Bata os ovos com um fuet incorporando a farinha aos poucos. Acrescente o leite
e a água para fazer uma mistura mais homogênea. Adicione a água de flor de
laranjeira, ou licor de laranja, depois peneire a mistura em um jarro de caldas
e condimentos e deixe à parte por 20-30 minutos. Se a mistura engrossar,
adicione um pouco de leite ou água para ficar fina (pode ser feito no liquidificador,
misture tudo e bata. Depois reserve a mistura pelo mesmo tempo). Esquente uma
panela de crepe (ou aquela sua frigideira amiga) em fogo médio. Adicione a
manteiga derretida na mistura de crepe. Passe um pouco de manteiga derretida na
panela quente e despeje cerca de 2-3 cols. de sopa da mistura. Incline e gire a
panela para cobrir o fundo com uma camada fina da mistura. Cozinhe por cerca de
1 minuto até a parte de cima dourar.
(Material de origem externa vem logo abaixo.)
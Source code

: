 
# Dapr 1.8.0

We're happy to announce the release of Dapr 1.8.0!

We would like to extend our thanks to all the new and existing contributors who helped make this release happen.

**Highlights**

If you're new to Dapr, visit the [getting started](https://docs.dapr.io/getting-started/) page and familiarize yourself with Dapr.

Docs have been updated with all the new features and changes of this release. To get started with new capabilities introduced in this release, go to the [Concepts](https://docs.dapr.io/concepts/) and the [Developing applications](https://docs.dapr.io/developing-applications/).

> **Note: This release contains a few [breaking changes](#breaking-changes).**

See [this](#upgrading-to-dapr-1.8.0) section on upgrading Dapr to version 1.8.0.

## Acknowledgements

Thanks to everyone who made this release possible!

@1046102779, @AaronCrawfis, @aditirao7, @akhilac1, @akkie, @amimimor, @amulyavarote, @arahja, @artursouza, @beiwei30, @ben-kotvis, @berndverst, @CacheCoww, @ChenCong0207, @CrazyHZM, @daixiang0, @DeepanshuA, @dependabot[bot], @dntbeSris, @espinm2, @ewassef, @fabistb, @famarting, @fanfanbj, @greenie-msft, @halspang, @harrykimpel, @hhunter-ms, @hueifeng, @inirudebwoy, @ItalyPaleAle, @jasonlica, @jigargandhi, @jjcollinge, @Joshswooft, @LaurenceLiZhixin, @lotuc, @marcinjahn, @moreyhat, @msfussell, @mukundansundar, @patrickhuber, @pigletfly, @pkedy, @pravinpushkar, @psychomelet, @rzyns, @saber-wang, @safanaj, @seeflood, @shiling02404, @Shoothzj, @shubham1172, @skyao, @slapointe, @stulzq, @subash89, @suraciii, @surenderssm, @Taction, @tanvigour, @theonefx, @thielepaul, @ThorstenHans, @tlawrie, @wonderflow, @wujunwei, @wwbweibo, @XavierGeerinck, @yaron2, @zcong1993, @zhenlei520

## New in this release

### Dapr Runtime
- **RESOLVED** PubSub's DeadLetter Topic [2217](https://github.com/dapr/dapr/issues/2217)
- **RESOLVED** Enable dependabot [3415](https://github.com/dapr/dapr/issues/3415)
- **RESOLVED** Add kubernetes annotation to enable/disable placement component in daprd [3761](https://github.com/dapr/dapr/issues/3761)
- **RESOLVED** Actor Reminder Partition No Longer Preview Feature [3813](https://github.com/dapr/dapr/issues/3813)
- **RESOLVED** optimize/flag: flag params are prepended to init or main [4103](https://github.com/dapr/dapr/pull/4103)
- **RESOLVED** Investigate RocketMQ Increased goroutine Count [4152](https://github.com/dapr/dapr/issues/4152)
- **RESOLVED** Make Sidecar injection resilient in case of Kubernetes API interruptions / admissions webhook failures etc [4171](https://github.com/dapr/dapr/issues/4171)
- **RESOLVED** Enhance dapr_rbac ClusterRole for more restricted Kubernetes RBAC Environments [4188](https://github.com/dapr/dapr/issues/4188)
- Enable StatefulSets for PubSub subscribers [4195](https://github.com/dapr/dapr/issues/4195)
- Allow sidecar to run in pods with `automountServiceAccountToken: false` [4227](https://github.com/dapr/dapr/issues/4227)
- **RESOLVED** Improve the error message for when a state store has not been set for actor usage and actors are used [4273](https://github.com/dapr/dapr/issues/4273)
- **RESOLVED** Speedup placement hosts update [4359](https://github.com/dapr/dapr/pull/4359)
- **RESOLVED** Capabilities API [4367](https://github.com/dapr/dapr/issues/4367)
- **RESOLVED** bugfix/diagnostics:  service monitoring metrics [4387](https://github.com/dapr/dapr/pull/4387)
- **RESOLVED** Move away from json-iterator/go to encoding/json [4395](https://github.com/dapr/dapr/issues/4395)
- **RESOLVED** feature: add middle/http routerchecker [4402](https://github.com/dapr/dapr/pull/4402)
Com uma espátula, levante a borda para ver
a cor, depois vire o crepe e cozinhe por mais 20-30 segundos, para assentar.
Coloque em um prato. Continue cozinhando os crepes, mexendo a mistura algumas
vezes e passando manteiga na panela quando for necessário. Para a calda: Derreta a manteiga para fazer a calda e em seguida
adicione o açúcar, a casca e o suco de laranja e de limão, o suco de laranja
adicional e o licor de laranja. Coloque uma crepe na panela com o lado tostado
para baixo, e mexa levemente para cobrir com a calda. Dobre ao meio duas vezes
para formar um triângulo e coloque para o lado da panela. Continue esquentando
e dobrando os crepes até que todos estejam quentes e cobertos com a calda. Para
flambar os crepes, esquente 2-3 colheres de sopa de licor de laranja e brandy
em uma caçarola pequena em fogo médio. Retire do fogo e inflame o líquido com
cuidado com um fósforo e em seguida despeje sobre os crepes. Espalhe as fatias
de laranja por cima e sirva na hora.